* _RECORDS FOR THIS EXERCISE_:
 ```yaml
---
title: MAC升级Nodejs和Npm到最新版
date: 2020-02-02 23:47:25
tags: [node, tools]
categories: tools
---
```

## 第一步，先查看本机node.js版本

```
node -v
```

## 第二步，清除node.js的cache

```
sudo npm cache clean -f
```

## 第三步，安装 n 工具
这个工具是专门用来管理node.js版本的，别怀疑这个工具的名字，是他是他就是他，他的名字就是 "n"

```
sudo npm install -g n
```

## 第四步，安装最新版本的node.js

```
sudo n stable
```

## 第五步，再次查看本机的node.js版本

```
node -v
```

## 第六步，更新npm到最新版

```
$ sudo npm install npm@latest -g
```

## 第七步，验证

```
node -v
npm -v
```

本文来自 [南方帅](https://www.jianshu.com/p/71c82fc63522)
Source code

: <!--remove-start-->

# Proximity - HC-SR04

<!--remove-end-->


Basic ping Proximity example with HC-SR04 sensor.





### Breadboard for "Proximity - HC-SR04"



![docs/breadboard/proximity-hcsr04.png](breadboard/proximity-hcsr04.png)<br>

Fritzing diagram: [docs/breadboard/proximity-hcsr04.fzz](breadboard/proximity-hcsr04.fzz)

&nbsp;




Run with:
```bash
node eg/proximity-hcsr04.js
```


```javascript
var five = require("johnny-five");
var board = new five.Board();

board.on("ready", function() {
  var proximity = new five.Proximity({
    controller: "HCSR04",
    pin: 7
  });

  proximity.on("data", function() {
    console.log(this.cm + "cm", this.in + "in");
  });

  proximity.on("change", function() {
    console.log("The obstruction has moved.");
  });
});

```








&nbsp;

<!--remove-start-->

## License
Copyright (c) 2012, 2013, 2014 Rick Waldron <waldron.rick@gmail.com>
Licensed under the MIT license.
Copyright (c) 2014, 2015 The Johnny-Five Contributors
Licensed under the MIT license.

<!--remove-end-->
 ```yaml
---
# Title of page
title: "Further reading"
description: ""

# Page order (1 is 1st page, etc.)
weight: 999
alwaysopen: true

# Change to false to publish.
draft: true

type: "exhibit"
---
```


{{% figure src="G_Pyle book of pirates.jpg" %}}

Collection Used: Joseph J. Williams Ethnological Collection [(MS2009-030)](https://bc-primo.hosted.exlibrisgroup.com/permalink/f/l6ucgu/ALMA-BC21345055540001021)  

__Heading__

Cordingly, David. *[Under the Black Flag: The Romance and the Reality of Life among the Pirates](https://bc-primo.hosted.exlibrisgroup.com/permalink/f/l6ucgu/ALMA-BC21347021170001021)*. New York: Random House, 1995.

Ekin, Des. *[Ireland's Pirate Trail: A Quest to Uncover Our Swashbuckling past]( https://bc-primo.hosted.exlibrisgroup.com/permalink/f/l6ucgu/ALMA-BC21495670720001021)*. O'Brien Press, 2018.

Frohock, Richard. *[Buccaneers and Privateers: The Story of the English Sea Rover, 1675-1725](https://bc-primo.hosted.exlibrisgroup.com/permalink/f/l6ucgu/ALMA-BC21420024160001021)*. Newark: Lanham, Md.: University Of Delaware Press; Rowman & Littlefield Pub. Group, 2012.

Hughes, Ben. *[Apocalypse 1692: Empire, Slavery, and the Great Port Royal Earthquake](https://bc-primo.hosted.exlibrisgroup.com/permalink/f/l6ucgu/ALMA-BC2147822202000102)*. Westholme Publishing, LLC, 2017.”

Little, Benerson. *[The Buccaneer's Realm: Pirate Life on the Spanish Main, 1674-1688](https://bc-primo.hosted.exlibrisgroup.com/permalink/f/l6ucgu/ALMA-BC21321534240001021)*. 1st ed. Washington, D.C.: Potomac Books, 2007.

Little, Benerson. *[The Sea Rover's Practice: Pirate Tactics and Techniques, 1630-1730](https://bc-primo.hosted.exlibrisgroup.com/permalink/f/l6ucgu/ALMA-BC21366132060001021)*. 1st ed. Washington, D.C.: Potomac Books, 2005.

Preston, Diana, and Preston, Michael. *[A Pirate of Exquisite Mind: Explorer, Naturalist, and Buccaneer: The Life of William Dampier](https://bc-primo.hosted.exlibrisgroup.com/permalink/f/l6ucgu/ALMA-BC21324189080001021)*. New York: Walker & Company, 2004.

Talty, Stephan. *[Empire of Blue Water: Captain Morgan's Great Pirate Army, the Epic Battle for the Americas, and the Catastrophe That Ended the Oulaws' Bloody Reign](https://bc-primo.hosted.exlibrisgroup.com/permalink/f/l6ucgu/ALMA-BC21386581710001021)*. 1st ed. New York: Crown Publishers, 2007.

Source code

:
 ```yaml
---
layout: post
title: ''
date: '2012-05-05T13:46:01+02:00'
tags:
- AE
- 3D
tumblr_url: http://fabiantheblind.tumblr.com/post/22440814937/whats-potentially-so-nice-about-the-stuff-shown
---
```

* _PROBLEM TO SOLVE_:
Begin with the line above that has "Frohock, Richard. *[Buccaneers" and continue through the line that has "Hughes, Ben. *[Apocalypse", setting each one down exactly. Stop there.

* _ANSWER BELOW_:
Frohock, Richard. *[Buccaneers and Privateers: The Story of the English Sea Rover, 1675-1725](https://bc-primo.hosted.exlibrisgroup.com/permalink/f/l6ucgu/ALMA-BC21420024160001021)*. Newark: Lanham, Md.: University Of Delaware Press; Rowman & Littlefield Pub. Group, 2012.

Hughes, Ben. *[Apocalypse 1692: Empire, Slavery, and the Great Port Royal Earthquake](https://bc-primo.hosted.exlibrisgroup.com/permalink/f/l6ucgu/ALMA-BC2147822202000102)*. Westholme Publishing, LLC, 2017.”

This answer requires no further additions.